(Saved data entries)
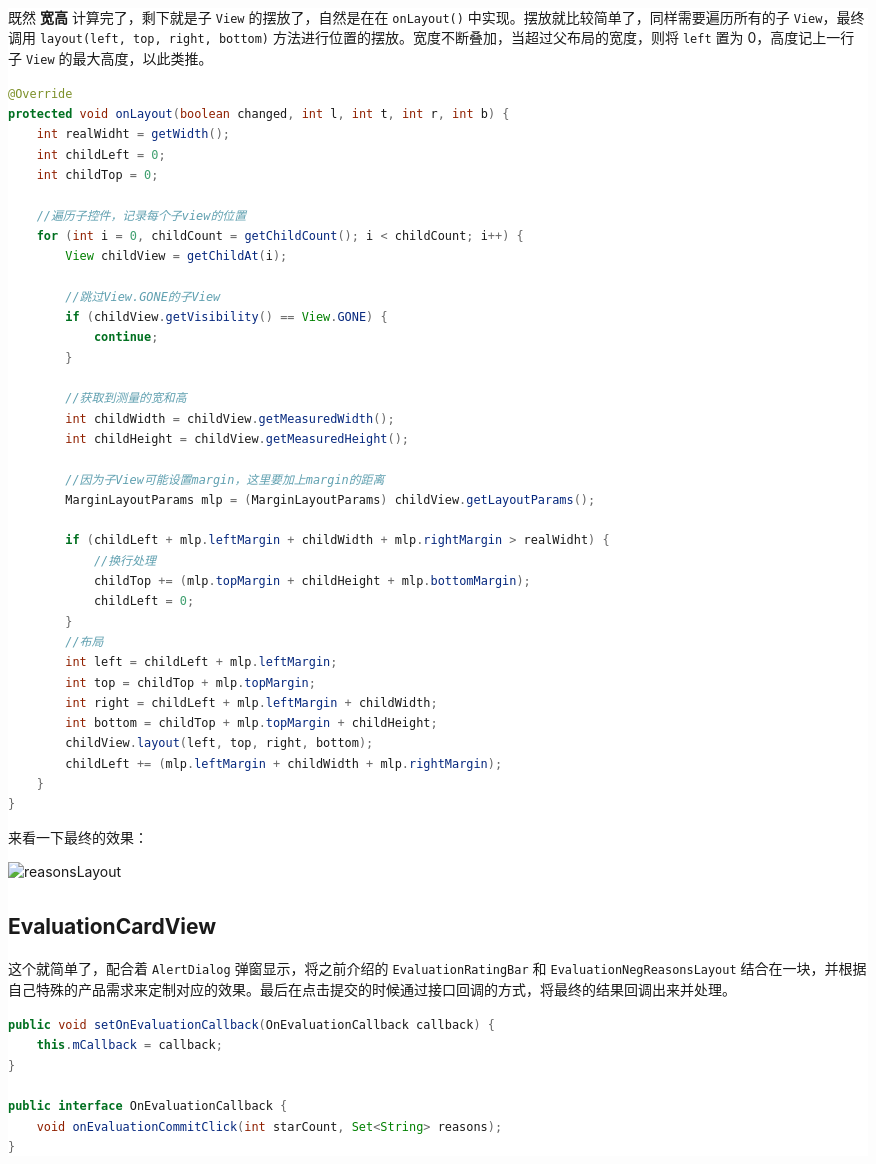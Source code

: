 既然 **宽高** 计算完了，剩下就是子 `View` 的摆放了，自然是在在 `onLayout()` 中实现。摆放就比较简单了，同样需要遍历所有的子 `View`，最终调用 `layout(left, top, right, bottom)` 方法进行位置的摆放。宽度不断叠加，当超过父布局的宽度，则将 `left` 置为 0，高度记上一行子 `View` 的最大高度，以此类推。

```java
@Override
protected void onLayout(boolean changed, int l, int t, int r, int b) {
    int realWidht = getWidth();
    int childLeft = 0;
    int childTop = 0;

    //遍历子控件，记录每个子view的位置
    for (int i = 0, childCount = getChildCount(); i < childCount; i++) {
        View childView = getChildAt(i);

        //跳过View.GONE的子View
        if (childView.getVisibility() == View.GONE) {
            continue;
        }

        //获取到测量的宽和高
        int childWidth = childView.getMeasuredWidth();
        int childHeight = childView.getMeasuredHeight();

        //因为子View可能设置margin，这里要加上margin的距离
        MarginLayoutParams mlp = (MarginLayoutParams) childView.getLayoutParams();

        if (childLeft + mlp.leftMargin + childWidth + mlp.rightMargin > realWidht) {
            //换行处理
            childTop += (mlp.topMargin + childHeight + mlp.bottomMargin);
            childLeft = 0;
        }
        //布局
        int left = childLeft + mlp.leftMargin;
        int top = childTop + mlp.topMargin;
        int right = childLeft + mlp.leftMargin + childWidth;
        int bottom = childTop + mlp.topMargin + childHeight;
        childView.layout(left, top, right, bottom);
        childLeft += (mlp.leftMargin + childWidth + mlp.rightMargin);
    }
}
```

来看一下最终的效果：

![reasonsLayout](http://owj4ejy7m.bkt.clouddn.com/2018-03-31-ReasonLayout.gif)

## EvaluationCardView

这个就简单了，配合着 `AlertDialog` 弹窗显示，将之前介绍的 `EvaluationRatingBar` 和 `EvaluationNegReasonsLayout` 结合在一块，并根据自己特殊的产品需求来定制对应的效果。最后在点击提交的时候通过接口回调的方式，将最终的结果回调出来并处理。

```java
public void setOnEvaluationCallback(OnEvaluationCallback callback) {
    this.mCallback = callback;
}

public interface OnEvaluationCallback {
    void onEvaluationCommitClick(int starCount, Set<String> reasons);
}
```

WORK REQUEST:
Since the copy must contain no pictures, return only the text of the records, exactly as it stands.

RESPONSE AREA:
Source code

: 既然 **宽高** 计算完了，剩下就是子 `View` 的摆放了，自然是在在 `onLayout()` 中实现。摆放就比较简单了，同样需要遍历所有的子 `View`，最终调用 `layout(left, top, right, bottom)` 方法进行位置的摆放。宽度不断叠加，当超过父布局的宽度，则将 `left` 置为 0，高度记上一行子 `View` 的最大高度，以此类推。

```java
@Override
protected void onLayout(boolean changed, int l, int t, int r, int b) {
    int realWidht = getWidth();
    int childLeft = 0;
    int childTop = 0;

    //遍历子控件，记录每个子view的位置
    for (int i = 0, childCount = getChildCount(); i < childCount; i++) {
        View childView = getChildAt(i);

        //跳过View.GONE的子View
        if (childView.getVisibility() == View.GONE) {
            continue;
        }

        //获取到测量的宽和高
        int childWidth = childView.getMeasuredWidth();
        int childHeight = childView.getMeasuredHeight();

        //因为子View可能设置margin，这里要加上margin的距离
        MarginLayoutParams mlp = (MarginLayoutParams) childView.getLayoutParams();

        if (childLeft + mlp.leftMargin + childWidth + mlp.rightMargin > realWidht) {
            //换行处理
            childTop += (mlp.topMargin + childHeight + mlp.bottomMargin);
            childLeft = 0;
        }
        //布局
        int left = childLeft + mlp.leftMargin;
        int top = childTop + mlp.topMargin;
        int right = childLeft + mlp.leftMargin + childWidth;
        int bottom = childTop + mlp.topMargin + childHeight;
        childView.layout(left, top, right, bottom);
        childLeft += (mlp.leftMargin + childWidth + mlp.rightMargin);
    }
}
```

来看一下最终的效果：

![reasonsLayout](http://owj4ejy7m.bkt.clouddn.com/2018-03-31-ReasonLayout.gif)

## EvaluationCardView

这个就简单了，配合着 `AlertDialog` 弹窗显示，将之前介绍的 `EvaluationRatingBar` 和 `EvaluationNegReasonsLayout` 结合在一块，并根据自己特殊的产品需求来定制对应的效果。最后在点击提交的时候通过接口回调的方式，将最终的结果回调出来并处理。

```java
public void setOnEvaluationCallback(OnEvaluationCallback callback) {
    this.mCallback = callback;
}

public interface OnEvaluationCallback {
    void onEvaluationCommitClick(int starCount, Set<String> reasons);
}
```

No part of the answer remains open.